Beer, cigarettes and marijuana – the pleasurable vices of many – are all produced from plants. Hop flowers are grown in New Zealand to flavour beer, but tobacco is no longer a commercial crop. Low-narcotic hemp varieties are cultivated for fibre and oil, while the more potent variety is grown illegally.


Hops

The flower of the hop plant (Humulus lupulus) contributes flavour and bitterness to beer, and has been used in brewing for at least 1,000 years. Hops belong to the same plant family as hemp (Cannabis sativa).

Hops in New Zealand

Hops and tobacco are both associated with the Nelson region, especially around Motueka. Nelson’s warm, sunny climate, and its many small landholdings, suit the crop. In summer, along the road from Motueka to Riwaka, hop vines can be seen growing on wires strung between high poles.

Hops were first grown in Nelson in 1842, and by the 1850s local breweries had established large hop gardens. The intensive seasonal work of picking was mostly done by women and children. By the 1870s, small farmers as well as the breweries were growing hops. Hops provided a cash crop for farmers clearing areas of bush, as well as on more established properties.

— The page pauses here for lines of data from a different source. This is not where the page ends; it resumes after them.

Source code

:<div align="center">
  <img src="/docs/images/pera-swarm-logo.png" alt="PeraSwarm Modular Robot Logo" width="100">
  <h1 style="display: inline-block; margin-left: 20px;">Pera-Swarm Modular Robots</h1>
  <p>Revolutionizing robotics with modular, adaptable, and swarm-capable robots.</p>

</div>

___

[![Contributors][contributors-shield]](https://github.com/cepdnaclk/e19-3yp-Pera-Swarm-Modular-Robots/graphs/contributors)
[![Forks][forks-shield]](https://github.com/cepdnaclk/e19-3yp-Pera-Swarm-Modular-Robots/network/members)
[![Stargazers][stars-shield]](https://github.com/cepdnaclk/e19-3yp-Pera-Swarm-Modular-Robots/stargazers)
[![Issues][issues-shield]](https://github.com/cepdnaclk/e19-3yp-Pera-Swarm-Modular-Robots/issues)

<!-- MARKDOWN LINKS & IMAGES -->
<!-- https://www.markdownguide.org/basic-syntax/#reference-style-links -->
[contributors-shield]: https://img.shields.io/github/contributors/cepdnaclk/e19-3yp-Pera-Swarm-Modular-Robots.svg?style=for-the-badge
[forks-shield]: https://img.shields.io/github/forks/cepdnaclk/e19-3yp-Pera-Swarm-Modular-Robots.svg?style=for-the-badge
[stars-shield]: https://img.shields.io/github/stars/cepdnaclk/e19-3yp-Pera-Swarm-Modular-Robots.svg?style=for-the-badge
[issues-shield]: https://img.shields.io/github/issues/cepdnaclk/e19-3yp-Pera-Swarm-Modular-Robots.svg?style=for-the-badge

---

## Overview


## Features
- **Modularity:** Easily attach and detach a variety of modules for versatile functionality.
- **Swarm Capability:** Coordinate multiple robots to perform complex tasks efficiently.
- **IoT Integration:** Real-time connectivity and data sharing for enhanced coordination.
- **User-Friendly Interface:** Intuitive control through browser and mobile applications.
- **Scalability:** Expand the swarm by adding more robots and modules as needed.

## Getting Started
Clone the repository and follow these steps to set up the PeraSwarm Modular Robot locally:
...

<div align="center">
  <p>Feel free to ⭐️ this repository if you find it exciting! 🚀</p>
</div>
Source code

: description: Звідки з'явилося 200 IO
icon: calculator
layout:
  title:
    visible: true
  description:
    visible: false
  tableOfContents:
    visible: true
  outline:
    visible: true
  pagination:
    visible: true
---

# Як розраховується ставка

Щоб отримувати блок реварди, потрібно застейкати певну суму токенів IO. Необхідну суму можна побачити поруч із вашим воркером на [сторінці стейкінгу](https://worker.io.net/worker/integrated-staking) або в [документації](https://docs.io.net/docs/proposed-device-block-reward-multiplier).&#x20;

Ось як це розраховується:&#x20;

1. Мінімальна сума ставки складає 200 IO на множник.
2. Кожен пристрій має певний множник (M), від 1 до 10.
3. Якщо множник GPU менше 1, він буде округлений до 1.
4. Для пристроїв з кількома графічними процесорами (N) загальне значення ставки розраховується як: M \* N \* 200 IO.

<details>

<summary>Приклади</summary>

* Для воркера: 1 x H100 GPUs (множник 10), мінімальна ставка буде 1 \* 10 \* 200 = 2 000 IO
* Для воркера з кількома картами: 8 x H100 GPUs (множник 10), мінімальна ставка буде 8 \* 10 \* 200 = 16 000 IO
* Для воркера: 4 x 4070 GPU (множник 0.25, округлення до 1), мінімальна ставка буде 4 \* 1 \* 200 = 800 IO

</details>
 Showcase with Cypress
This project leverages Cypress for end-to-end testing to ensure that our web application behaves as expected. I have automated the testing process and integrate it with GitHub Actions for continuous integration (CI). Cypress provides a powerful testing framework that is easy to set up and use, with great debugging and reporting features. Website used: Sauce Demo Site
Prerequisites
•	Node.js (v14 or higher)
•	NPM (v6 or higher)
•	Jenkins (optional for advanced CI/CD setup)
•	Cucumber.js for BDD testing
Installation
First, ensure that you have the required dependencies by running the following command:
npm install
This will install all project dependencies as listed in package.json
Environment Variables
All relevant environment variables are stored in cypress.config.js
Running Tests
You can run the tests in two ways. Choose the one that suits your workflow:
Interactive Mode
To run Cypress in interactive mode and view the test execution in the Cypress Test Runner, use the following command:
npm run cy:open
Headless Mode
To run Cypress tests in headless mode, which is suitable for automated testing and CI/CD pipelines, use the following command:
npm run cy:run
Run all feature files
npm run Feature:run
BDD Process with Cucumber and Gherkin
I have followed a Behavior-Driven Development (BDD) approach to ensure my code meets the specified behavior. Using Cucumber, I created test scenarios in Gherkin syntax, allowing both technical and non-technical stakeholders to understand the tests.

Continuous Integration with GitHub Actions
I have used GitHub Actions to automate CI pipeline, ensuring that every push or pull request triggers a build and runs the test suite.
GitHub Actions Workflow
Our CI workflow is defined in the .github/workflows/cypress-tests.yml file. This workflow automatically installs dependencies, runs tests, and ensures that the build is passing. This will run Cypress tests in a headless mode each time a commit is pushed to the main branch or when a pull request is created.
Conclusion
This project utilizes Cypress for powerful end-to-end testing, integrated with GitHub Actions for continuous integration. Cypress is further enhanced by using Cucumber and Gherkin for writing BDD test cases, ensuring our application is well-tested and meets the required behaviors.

The market was volatile, and prices were poor when supply was too high. A leading Nelson merchant organised marketing in New Zealand, Australia and Britain, and the crop was exported.

From the 1890s until the 1970s, the area planted in hops remained at around 240–280 hectares.

Hops happiness

Hops must be dried within 24 hours of harvest. In 1890, the West Coast Times reported a social event at a hop grower’s property, where a hop kiln was kept well supplied by pickers: ‘Over three hundred people visited Mr Kortegast’s hop garden on Saturday last, where hop-picking is still in full swing. A merry time the young people were having among the long poles with their graceful draperies, a running fire of good-humoured chaff being kept up incessantly among the groups gathered among the hop bins.’ 1

Varieties

The original varieties cultivated were Fuggle, Bumford and Goldings from England, and Halletauer from Germany. Due to the shorter daylight hours of the New Zealand summer, yields were lower than in Europe. In the early 1900s Bisley Brothers and Co., a Nelson merchant firm, imported a Californian variety more suited to the New Zealand climate. Yields were higher, but the variety was highly vulnerable to black root rot, a soil disease that became common from the early 1930s.

Government involvement

In 1939 the government established a Hop Marketing Committee with a monopoly on hop marketing. The committee set up long-term contracts with the major breweries, stabilising the industry. In 1947, with industry support, the Department of Scientific and Industrial Research established a hop research station at Riwaka. By the mid-1950s, it had developed a hop which combined the Californian variety’s high yield with the Fuggle’s resistance to rot.

Mechanisation

From the early 1960s mechanised picking became widespread. Breweries financed growers who wanted to modernise their plantings to enable machine harvest. By the mid-1970s the world market was oversupplied – partly because more potent varieties were being grown, so less was needed. These have higher concentrations of alpha acids (which give beer its bitter taste). The number of growers halved, and renewed attention was paid to quality. New, more potent cultivars were developed in New Zealand, and more aromatic hops were also grown for small breweries making speciality beers.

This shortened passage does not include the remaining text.